And when it’s time to part ways, Alain now seems to be thinking out loud: « … it’s like riding a bicycle. Except a bike would never put up with the kind of landings I sometimes witnessed… And every time, the DR was still there, solid, ready to go again… Maybe it all comes down to wood. Wood has an unsuspected flexibility, if you must push it to its limits, you won’t hurt it. Metal has a long memory when it comes to shocks. It can be resentful, even vengeful… But wood forgives almost everything. Well it’s no wonder some wooden frameworks are a good five hundred years old… And it’s no wonder some Robins still fly after a good fifty! Robin is the emblem of the French light aviation. In a way, Robin represents France. »

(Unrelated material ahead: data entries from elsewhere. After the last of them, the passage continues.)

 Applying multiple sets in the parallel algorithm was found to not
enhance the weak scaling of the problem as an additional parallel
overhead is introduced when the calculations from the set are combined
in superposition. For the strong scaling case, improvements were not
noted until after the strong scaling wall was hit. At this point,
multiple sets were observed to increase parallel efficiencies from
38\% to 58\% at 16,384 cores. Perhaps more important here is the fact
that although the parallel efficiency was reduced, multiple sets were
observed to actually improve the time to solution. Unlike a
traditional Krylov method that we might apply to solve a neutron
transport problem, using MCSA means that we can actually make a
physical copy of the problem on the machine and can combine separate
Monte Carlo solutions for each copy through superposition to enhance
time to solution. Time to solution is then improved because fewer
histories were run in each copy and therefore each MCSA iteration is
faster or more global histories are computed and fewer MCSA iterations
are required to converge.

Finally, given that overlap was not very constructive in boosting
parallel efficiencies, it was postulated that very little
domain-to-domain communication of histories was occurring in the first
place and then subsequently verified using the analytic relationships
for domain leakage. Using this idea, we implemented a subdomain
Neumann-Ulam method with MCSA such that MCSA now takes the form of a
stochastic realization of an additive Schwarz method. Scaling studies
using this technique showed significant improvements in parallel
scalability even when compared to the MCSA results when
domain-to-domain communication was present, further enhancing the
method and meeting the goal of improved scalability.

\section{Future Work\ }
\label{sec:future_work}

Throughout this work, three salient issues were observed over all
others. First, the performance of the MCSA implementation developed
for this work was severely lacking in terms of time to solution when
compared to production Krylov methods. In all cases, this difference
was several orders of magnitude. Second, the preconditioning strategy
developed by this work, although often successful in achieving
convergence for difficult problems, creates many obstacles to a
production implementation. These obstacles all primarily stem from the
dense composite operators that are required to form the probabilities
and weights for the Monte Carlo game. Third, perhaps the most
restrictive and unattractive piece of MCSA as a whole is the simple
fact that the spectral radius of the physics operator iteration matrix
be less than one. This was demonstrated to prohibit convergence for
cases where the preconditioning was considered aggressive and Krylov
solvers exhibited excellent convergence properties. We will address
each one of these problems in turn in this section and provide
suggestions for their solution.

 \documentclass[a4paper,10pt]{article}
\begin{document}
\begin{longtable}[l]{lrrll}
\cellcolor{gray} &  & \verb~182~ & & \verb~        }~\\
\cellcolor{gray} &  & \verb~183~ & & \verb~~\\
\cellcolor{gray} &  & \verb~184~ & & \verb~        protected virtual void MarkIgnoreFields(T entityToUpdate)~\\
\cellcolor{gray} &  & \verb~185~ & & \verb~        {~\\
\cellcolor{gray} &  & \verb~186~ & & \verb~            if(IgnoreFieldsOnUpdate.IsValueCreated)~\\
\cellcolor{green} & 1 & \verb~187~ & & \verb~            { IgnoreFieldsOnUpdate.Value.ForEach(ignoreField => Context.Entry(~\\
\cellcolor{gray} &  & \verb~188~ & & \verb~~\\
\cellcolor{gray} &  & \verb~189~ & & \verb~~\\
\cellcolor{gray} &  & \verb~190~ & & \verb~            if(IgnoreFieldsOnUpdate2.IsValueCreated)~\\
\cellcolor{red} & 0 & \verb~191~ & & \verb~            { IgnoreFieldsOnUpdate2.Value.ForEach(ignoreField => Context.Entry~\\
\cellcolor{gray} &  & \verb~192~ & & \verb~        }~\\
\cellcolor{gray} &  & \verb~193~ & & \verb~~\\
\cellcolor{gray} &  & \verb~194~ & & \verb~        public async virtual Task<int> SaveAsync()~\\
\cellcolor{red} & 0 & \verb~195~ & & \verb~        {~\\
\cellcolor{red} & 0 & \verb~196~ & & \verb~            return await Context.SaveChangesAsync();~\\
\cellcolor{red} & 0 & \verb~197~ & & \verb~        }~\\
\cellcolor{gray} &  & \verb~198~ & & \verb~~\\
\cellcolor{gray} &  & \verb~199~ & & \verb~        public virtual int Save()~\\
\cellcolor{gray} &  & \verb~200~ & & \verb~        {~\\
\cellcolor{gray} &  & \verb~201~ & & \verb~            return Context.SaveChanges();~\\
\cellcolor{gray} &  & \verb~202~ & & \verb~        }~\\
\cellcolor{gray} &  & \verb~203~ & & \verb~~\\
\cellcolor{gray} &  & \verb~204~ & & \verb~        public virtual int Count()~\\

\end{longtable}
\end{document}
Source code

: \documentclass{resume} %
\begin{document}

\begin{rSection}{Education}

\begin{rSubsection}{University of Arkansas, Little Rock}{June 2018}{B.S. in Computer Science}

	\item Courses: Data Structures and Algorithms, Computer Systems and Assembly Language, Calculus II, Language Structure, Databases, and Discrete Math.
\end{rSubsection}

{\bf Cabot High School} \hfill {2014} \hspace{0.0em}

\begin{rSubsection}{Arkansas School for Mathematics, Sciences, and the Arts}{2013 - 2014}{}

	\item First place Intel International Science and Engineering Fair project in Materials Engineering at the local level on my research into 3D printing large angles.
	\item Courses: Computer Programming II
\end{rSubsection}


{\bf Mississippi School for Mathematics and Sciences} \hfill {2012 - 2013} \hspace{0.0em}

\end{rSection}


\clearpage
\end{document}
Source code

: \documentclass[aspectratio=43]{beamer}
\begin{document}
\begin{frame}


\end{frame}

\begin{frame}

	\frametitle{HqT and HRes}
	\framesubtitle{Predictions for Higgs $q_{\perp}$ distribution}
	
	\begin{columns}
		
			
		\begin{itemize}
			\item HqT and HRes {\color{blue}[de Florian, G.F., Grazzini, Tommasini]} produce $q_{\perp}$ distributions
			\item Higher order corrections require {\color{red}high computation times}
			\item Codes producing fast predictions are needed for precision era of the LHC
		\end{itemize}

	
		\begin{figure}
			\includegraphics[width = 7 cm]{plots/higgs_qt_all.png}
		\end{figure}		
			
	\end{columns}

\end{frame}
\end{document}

How this last spontaneous speech makes us feel could only be summed up in one word: pride.

These days, Alain and Sylvie often leave their adoptive region of Touraine to fly over France and visit friends all over the territory aboard their precious ULM. Maybe it cannot travel from Britanny to Burgundy in sixteen minutes, like a Mirage IVp could, but there’s no comparison to the level of freedom they found between those two ultra-light wings.
And it’s precisely that open-mindedness that got Alain from one cockpit to another without ever mistaking power for hierarchy, and without ever forgetting the most important thing when in the pilot seat: enjoying.

Feet on the ground, mind on cloud nine.